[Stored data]
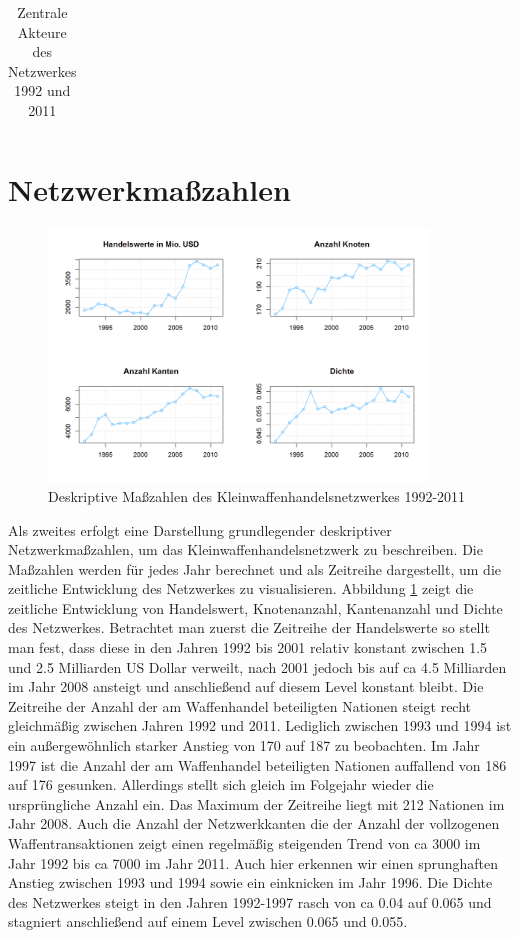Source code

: \documentclass[a4paper,ngerman,oneside,titlepage,bibliography=totoc,11pt]{scrreprt}
\begin{document}
\begin{table}[ht]
\begin{minipage}[t]{0.48\textwidth}
\begin{tabular}{rlr}
\end{tabular}
\end{minipage}
\caption{Zentrale Akteure des Netzwerkes  1992 und 2011} 
\label{tab:ZentrAkt}
	\end{table}



\section{Netzwerkmaßzahlen}
\begin{figure}[ht]
	\centering
		\includegraphics[width=0.9\textwidth]{Grafiken/ts_descriptives.png}
	\caption{Deskriptive Maßzahlen des Kleinwaffenhandelsnetzwerkes 1992-2011}
	\label{fig:ts_descriptives}
\end{figure}
Als zweites erfolgt eine Darstellung grundlegender deskriptiver Netzwerkmaßzahlen, um das Kleinwaffenhandelsnetzwerk zu beschreiben. Die Maßzahlen werden für jedes Jahr berechnet und als Zeitreihe dargestellt, um die zeitliche Entwicklung des Netzwerkes zu visualisieren. 
Abbildung \ref{fig:ts_descriptives} zeigt die zeitliche Entwicklung  von Handelswert, Knotenanzahl, Kantenanzahl und Dichte des Netzwerkes. Betrachtet man zuerst die Zeitreihe der Handelswerte so stellt man fest, dass diese in den Jahren 1992 bis 2001 relativ konstant zwischen 1.5 und 2.5 Milliarden US Dollar verweilt, nach 2001 jedoch bis auf ca 4.5 Milliarden im Jahr 2008 ansteigt und anschließend auf diesem Level konstant bleibt.
Die Zeitreihe der Anzahl der am Waffenhandel beteiligten Nationen steigt recht gleichmäßig zwischen Jahren 1992 und 2011. Lediglich zwischen 1993 und 1994 ist ein außergewöhnlich starker Anstieg von 170 auf 187 zu beobachten. Im Jahr 1997 ist die Anzahl der am Waffenhandel beteiligten Nationen auffallend von 186 auf 176 gesunken. Allerdings stellt sich gleich im Folgejahr wieder die ursprüngliche Anzahl ein. Das Maximum der Zeitreihe liegt mit 212 Nationen im Jahr 2008.
Auch die Anzahl der Netzwerkkanten die der Anzahl der vollzogenen Waffentransaktionen zeigt einen regelmäßig steigenden Trend von ca 3000 im Jahr 1992 bis ca 7000 im Jahr 2011. Auch hier erkennen wir einen sprunghaften Anstieg zwischen 1993 und 1994 sowie ein einknicken im Jahr 1996.
Die Dichte des Netzwerkes steigt in den Jahren 1992-1997 rasch von ca 0.04 auf 0.065 und stagniert anschließend auf einem Level zwischen 0.065 und 0.055.
\end{document}
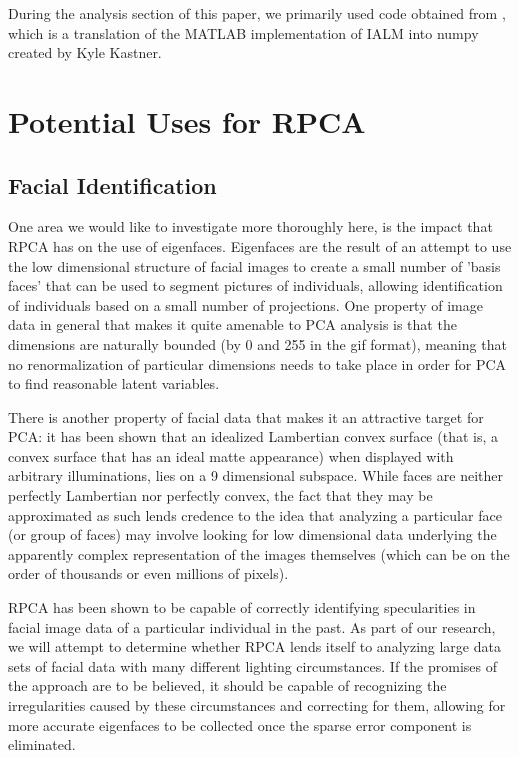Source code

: \documentclass[11pt]{scrartcl} %
\theoremstyle{plain}
\begin{document}
During the analysis section of this paper, we primarily used code obtained from \cite{usedcode}, which is a translation of the MATLAB implementation of IALM into numpy created by Kyle Kastner.

\section{Potential Uses for RPCA}

\subsection{Facial Identification}
One area we would like to investigate more thoroughly here, is the impact that RPCA has on the use of eigenfaces. Eigenfaces are the result of an attempt to use the low dimensional structure of facial images to create a small number of 'basis faces' that can be used to segment pictures of individuals, allowing identification of individuals based on a small number of projections. One property of image data in general that makes it quite amenable to PCA analysis is that the dimensions are naturally bounded (by 0 and 255 in the gif format), meaning that no renormalization of particular dimensions needs to take place in order for PCA to find reasonable latent variables.

There is another property of facial data that makes it an attractive target for PCA: it has been shown that an idealized Lambertian convex surface (that is, a convex surface that has an ideal matte appearance) when displayed with arbitrary illuminations, lies on a 9 dimensional subspace\cite{lambertian}. While faces are neither perfectly Lambertian nor perfectly convex, the fact that they may be approximated as such lends credence to the idea that analyzing a particular face (or group of faces) may involve looking for low dimensional data underlying the apparently complex representation of the images themselves (which can be on the order of thousands or even millions of pixels).

RPCA has been shown to be capable of correctly identifying specularities in facial image data of a particular individual in the past\cite{rpca}. As part of our research, we will attempt to determine whether RPCA lends itself to analyzing large data sets of facial data with many different lighting circumstances. If the promises of the approach are to be believed, it should be capable of recognizing the irregularities caused by these circumstances and correcting for them, allowing for more accurate eigenfaces to be collected once the sparse error component is eliminated.
\end{document}
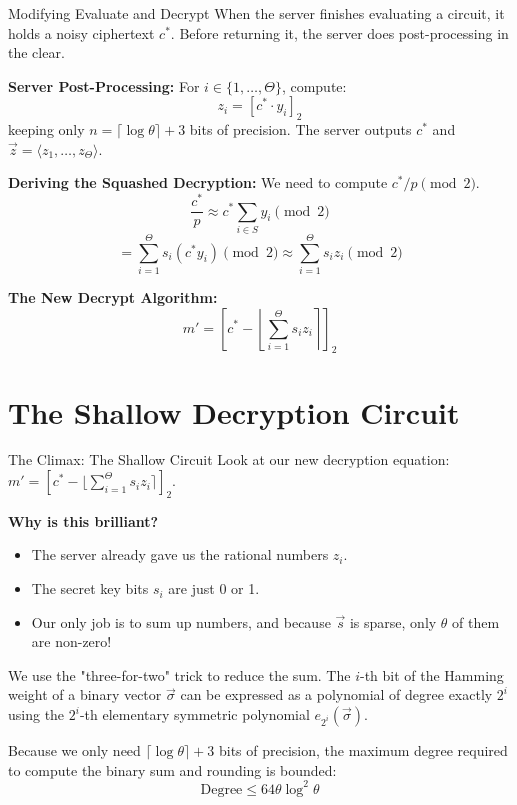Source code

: \documentclass[10pt, aspectratio=169]{beamer}
\begin{document}
\begin{frame}{Modifying Evaluate and Decrypt}
    When the server finishes evaluating a circuit, it holds a noisy ciphertext $c^*$. Before returning it, the server does post-processing in the clear.
    \pause

    \vspace{0.2cm}
    \textbf{Server Post-Processing:}
    For $i \in \{1, \dots, \Theta\}$, compute:
    $$z_i = [c^* \cdot y_i]_2$$
    keeping only $n = \lceil \log \theta \rceil + 3$ bits of precision. The server outputs $c^*$ and $\vec{z} = \langle z_1, \dots, z_\Theta \rangle$.
    \pause

    \vspace{0.2cm}
    \textbf{Deriving the Squashed Decryption:}
    We need to compute $c^*/p \pmod 2$.
    $$\frac{c^*}{p} \approx c^* \sum_{i \in S} y_i \pmod 2$$
    $$= \sum_{i=1}^\Theta s_i (c^* y_i) \pmod 2 \approx \sum_{i=1}^\Theta s_i z_i \pmod 2$$
    \pause
    
    \textbf{The New Decrypt Algorithm:}
    $$m' = \left[ c^* - \left\lfloor \sum_{i=1}^\Theta s_i z_i \right\rceil \right]_2$$
\end{frame}

\section{The Shallow Decryption Circuit}
\begin{frame}{The Climax: The Shallow Circuit}
    Look at our new decryption equation: $m' = \left[ c^* - \lfloor \sum_{i=1}^\Theta s_i z_i \rceil \right]_2$.
    
    \vspace{0.2cm}
    \textbf{Why is this brilliant?}
    \begin{itemize}
        \item The server already gave us the rational numbers $z_i$.
        \item The secret key bits $s_i$ are just 0 or 1.
        \item Our only job is to sum up numbers, and because $\vec{s}$ is sparse, only $\theta$ of them are non-zero!
    \end{itemize}
    \pause

    \vspace{0.2cm}
    \begin{lemma}
    We use the "three-for-two" trick to reduce the sum. The $i$-th bit of the Hamming weight of a binary vector $\vec{\sigma}$ can be expressed as a polynomial of degree exactly $2^i$ using the $2^i$-th elementary symmetric polynomial $e_{2^i}(\vec{\sigma})$.
    \end{lemma}
    \pause

    Because we only need $\lceil \log \theta \rceil + 3$ bits of precision, the maximum degree required to compute the binary sum and rounding is bounded:
    $$\text{Degree} \le 64\theta \log^2\theta$$
\end{frame}
\end{document}
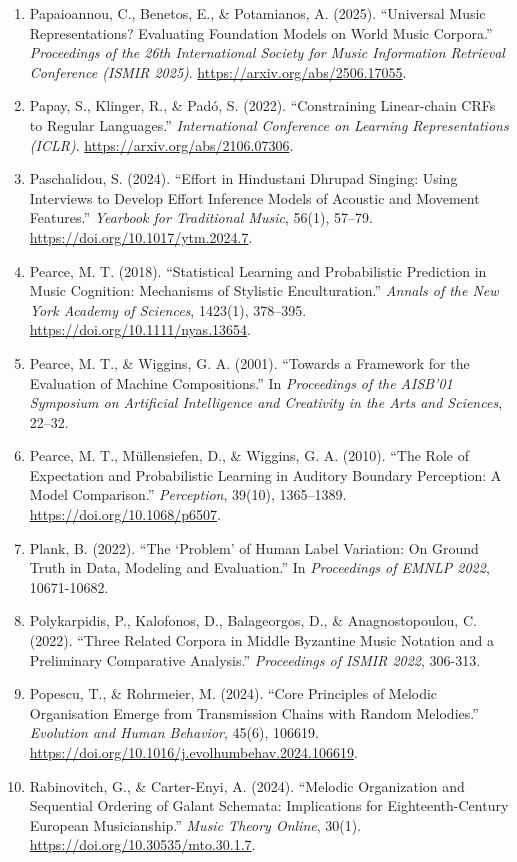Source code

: \documentclass[11pt,a4paper]{article}
\begin{document}
\begin{enumerate}
\item
 Papaioannou, C., Benetos, E., \& Potamianos, A. (2025). ``Universal Music Representations? Evaluating Foundation Models on World Music Corpora.'' \emph{Proceedings of the 26th International Society for Music Information Retrieval Conference (ISMIR 2025)}. \url{https://arxiv.org/abs/2506.17055}.
\item
 Papay, S., Klinger, R., \& Padó, S. (2022). ``Constraining Linear-chain CRFs to Regular Languages.'' \emph{International Conference on Learning Representations (ICLR)}. \url{https://arxiv.org/abs/2106.07306}.
\item
 Paschalidou, S. (2024). ``Effort in Hindustani Dhrupad Singing: Using Interviews to Develop Effort Inference Models of Acoustic and Movement Features.'' \emph{Yearbook for Traditional Music}, 56(1), 57--79. \url{https://doi.org/10.1017/ytm.2024.7}.
\item
 Pearce, M. T. (2018). ``Statistical Learning and Probabilistic Prediction in Music Cognition: Mechanisms of Stylistic Enculturation.'' \emph{Annals of the New York Academy of Sciences}, 1423(1), 378--395. \url{https://doi.org/10.1111/nyas.13654}.
\item
 Pearce, M. T., \& Wiggins, G. A. (2001). ``Towards a Framework for the Evaluation of Machine Compositions.'' In \emph{Proceedings of the AISB'01 Symposium on Artificial Intelligence and Creativity in the Arts and Sciences}, 22--32.
\item
 Pearce, M. T., Müllensiefen, D., \& Wiggins, G. A. (2010). ``The Role of Expectation and Probabilistic Learning in Auditory Boundary Perception: A Model Comparison.'' \emph{Perception}, 39(10), 1365--1389. \url{https://doi.org/10.1068/p6507}.
\item
 Plank, B. (2022). ``The `Problem' of Human Label Variation: On Ground Truth in Data, Modeling and Evaluation.'' In \emph{Proceedings of EMNLP 2022}, 10671-10682.
\item
 Polykarpidis, P., Kalofonos, D., Balageorgos, D., \& Anagnostopoulou, C. (2022). ``Three Related Corpora in Middle Byzantine Music Notation and a Preliminary Comparative Analysis.'' \emph{Proceedings of ISMIR 2022}, 306-313.
\item
 Popescu, T., \& Rohrmeier, M. (2024). ``Core Principles of Melodic Organisation Emerge from Transmission Chains with Random Melodies.'' \emph{Evolution and Human Behavior}, 45(6), 106619. \url{https://doi.org/10.1016/j.evolhumbehav.2024.106619}.
\item
 Rabinovitch, G., \& Carter-Enyi, A. (2024). ``Melodic Organization and Sequential Ordering of Galant Schemata: Implications for Eighteenth-Century European Musicianship.'' \emph{Music Theory Online}, 30(1). \url{https://doi.org/10.30535/mto.30.1.7}.

\end{enumerate}
\end{document}
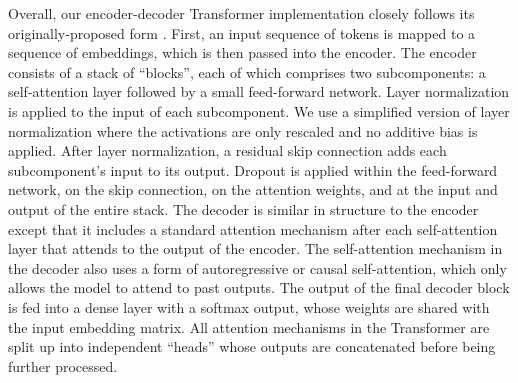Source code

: Overall, our encoder-decoder Transformer implementation closely follows its originally-proposed form \citep{vaswani2017attention}. First, an input sequence of tokens is mapped to a sequence of embeddings, which is then passed into the encoder. The encoder consists of a stack of ``blocks'', each of which comprises two subcomponents: a self-attention layer followed by a small feed-forward network. Layer normalization \citep{ba2016layer} is applied to the input of each subcomponent. We use a simplified version of layer normalization where the activations are only rescaled and no additive bias is applied. After layer normalization, a residual skip connection \citep{he2016deep} adds each subcomponent's input to its output. Dropout \citep{srivastava2014dropout} is applied within the feed-forward network, on the skip connection, on the attention weights, and at the input and output of the entire stack. The decoder is similar in structure to the encoder except that it includes a standard attention mechanism after each self-attention layer that attends to the output of the encoder. The self-attention mechanism in the decoder also uses a form of autoregressive or causal self-attention, which only allows the model to attend to past outputs. The output of the final decoder block is fed into a dense layer with a softmax output, whose weights are shared with the input embedding matrix. All attention mechanisms in the Transformer are split up into independent ``heads'' whose outputs are concatenated before being further processed.

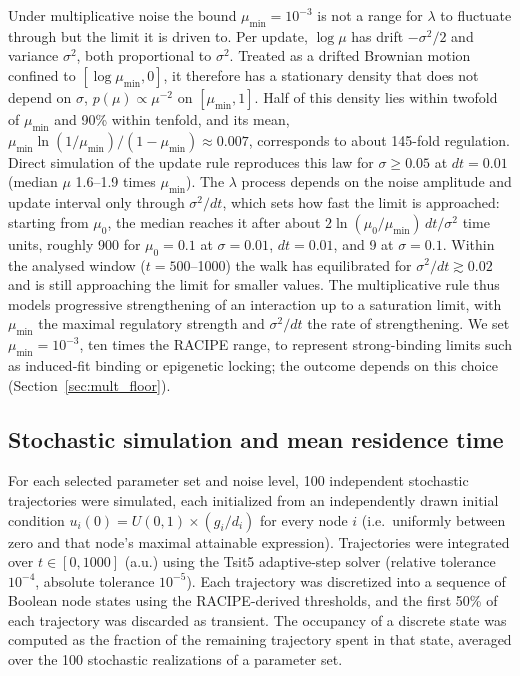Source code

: \documentclass[11pt]{article}
\begin{document}
Under multiplicative noise the bound $\mu_{\min} = 10^{-3}$ is not a range for $\lambda$ to fluctuate through but the limit it is driven to. Per update, $\log\mu$ has drift $-\sigma^2/2$ and variance $\sigma^2$, both proportional to $\sigma^2$. Treated as a drifted Brownian motion confined to $[\log\mu_{\min}, 0]$, it therefore has a stationary density that does not depend on $\sigma$, $p(\mu) \propto \mu^{-2}$ on $[\mu_{\min}, 1]$. Half of this density lies within twofold of $\mu_{\min}$ and 90\% within tenfold, and its mean, $\mu_{\min}\ln(1/\mu_{\min})/(1-\mu_{\min}) \approx 0.007$, corresponds to about 145-fold regulation. Direct simulation of the update rule reproduces this law for $\sigma \geq 0.05$ at $dt = 0.01$ (median $\mu$ 1.6--1.9 times $\mu_{\min}$). The $\lambda$ process depends on the noise amplitude and update interval only through $\sigma^2/dt$, which sets how fast the limit is approached: starting from $\mu_0$, the median reaches it after about $2\ln(\mu_0/\mu_{\min})\,dt/\sigma^2$ time units, roughly 900 for $\mu_0 = 0.1$ at $\sigma = 0.01$, $dt = 0.01$, and 9 at $\sigma = 0.1$. Within the analysed window ($t = 500$--1000) the walk has equilibrated for $\sigma^2/dt \gtrsim 0.02$ and is still approaching the limit for smaller values. The multiplicative rule thus models progressive strengthening of an interaction up to a saturation limit, with $\mu_{\min}$ the maximal regulatory strength and $\sigma^2/dt$ the rate of strengthening. We set $\mu_{\min} = 10^{-3}$, ten times the RACIPE range, to represent strong-binding limits such as induced-fit binding or epigenetic locking; the outcome depends on this choice (Section~\ref{sec:mult_floor}).

\subsection{Stochastic simulation and mean residence time}

For each selected parameter set and noise level, 100 independent stochastic trajectories were simulated, each initialized from an independently drawn initial condition $u_i(0) = U(0,1) \times (g_i/d_i)$ for every node $i$ (i.e.\ uniformly between zero and that node's maximal attainable expression). Trajectories were integrated over $t \in [0, 1000]$ (a.u.) using the Tsit5 adaptive-step solver (relative tolerance $10^{-4}$, absolute tolerance $10^{-5}$). Each trajectory was discretized into a sequence of Boolean node states using the RACIPE-derived thresholds, and the first 50\% of each trajectory was discarded as transient. The occupancy of a discrete state was computed as the fraction of the remaining trajectory spent in that state, averaged over the 100 stochastic realizations of a parameter set.
\end{document}
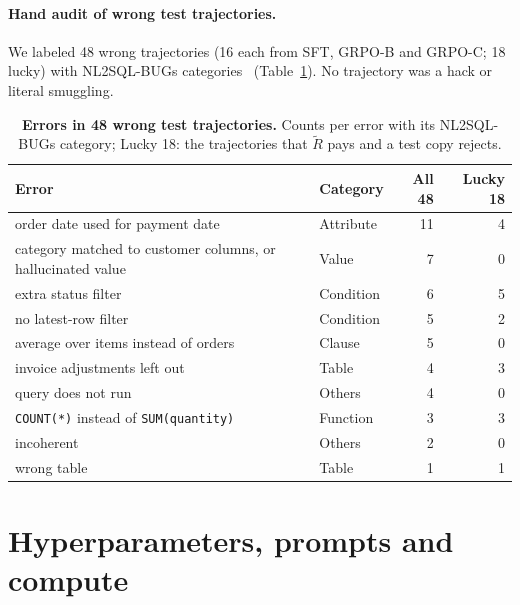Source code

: \documentclass{article}
\begin{document}
\paragraph{Hand audit of wrong test trajectories.}
We labeled 48 wrong trajectories (16 each from SFT, GRPO-B and GRPO-C; 18 lucky) with NL2SQL-BUGs categories~\citep{liu2025nl2sql} (Table~\ref{tab:handaudit}). No trajectory was a hack or literal smuggling.
\begin{table}[ht]
\caption{\textbf{Errors in 48 wrong test trajectories.} Counts per error with its NL2SQL-BUGs category; Lucky 18: the trajectories that $\tilde R$ pays and a test copy rejects.}
\label{tab:handaudit}
\centering\small
\begin{tabular}{llrr}
\toprule
Error & Category & All 48 & Lucky 18 \\
\midrule
order date used for payment date & Attribute & 11 & 4 \\
category matched to customer columns, or hallucinated value & Value & 7 & 0 \\
extra status filter & Condition & 6 & 5 \\
no latest-row filter & Condition & 5 & 2 \\
average over items instead of orders & Clause & 5 & 0 \\
invoice adjustments left out & Table & 4 & 3 \\
query does not run & Others & 4 & 0 \\
\texttt{COUNT(*)} instead of \texttt{SUM(quantity)} & Function & 3 & 3 \\
incoherent & Others & 2 & 0 \\
wrong table & Table & 1 & 1 \\
\bottomrule
\end{tabular}
\end{table}

\section{Hyperparameters, prompts and compute}
\label{app:hyper}
\end{document}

→ Exercise instructions: The lines above from the one containing "Maßzahlen des Kleinwaffenhandelsnetzwerkes" through the one containing "Die Zeitreihe der Anzahl" are to be set down exactly, and no others.

→ Answer box:
	\caption{Deskriptive Maßzahlen des Kleinwaffenhandelsnetzwerkes 1992-2011}
	\label{fig:ts_descriptives}
\end{figure}
Als zweites erfolgt eine Darstellung grundlegender deskriptiver Netzwerkmaßzahlen, um das Kleinwaffenhandelsnetzwerk zu beschreiben. Die Maßzahlen werden für jedes Jahr berechnet und als Zeitreihe dargestellt, um die zeitliche Entwicklung des Netzwerkes zu visualisieren. 
Abbildung \ref{fig:ts_descriptives} zeigt die zeitliche Entwicklung  von Handelswert, Knotenanzahl, Kantenanzahl und Dichte des Netzwerkes. Betrachtet man zuerst die Zeitreihe der Handelswerte so stellt man fest, dass diese in den Jahren 1992 bis 2001 relativ konstant zwischen 1.5 und 2.5 Milliarden US Dollar verweilt, nach 2001 jedoch bis auf ca 4.5 Milliarden im Jahr 2008 ansteigt und anschließend auf diesem Level konstant bleibt.
Die Zeitreihe der Anzahl der am Waffenhandel beteiligten Nationen steigt recht gleichmäßig zwischen Jahren 1992 und 2011. Lediglich zwischen 1993 und 1994 ist ein außergewöhnlich starker Anstieg von 170 auf 187 zu beobachten. Im Jahr 1997 ist die Anzahl der am Waffenhandel beteiligten Nationen auffallend von 186 auf 176 gesunken. Allerdings stellt sich gleich im Folgejahr wieder die ursprüngliche Anzahl ein. Das Maximum der Zeitreihe liegt mit 212 Nationen im Jahr 2008.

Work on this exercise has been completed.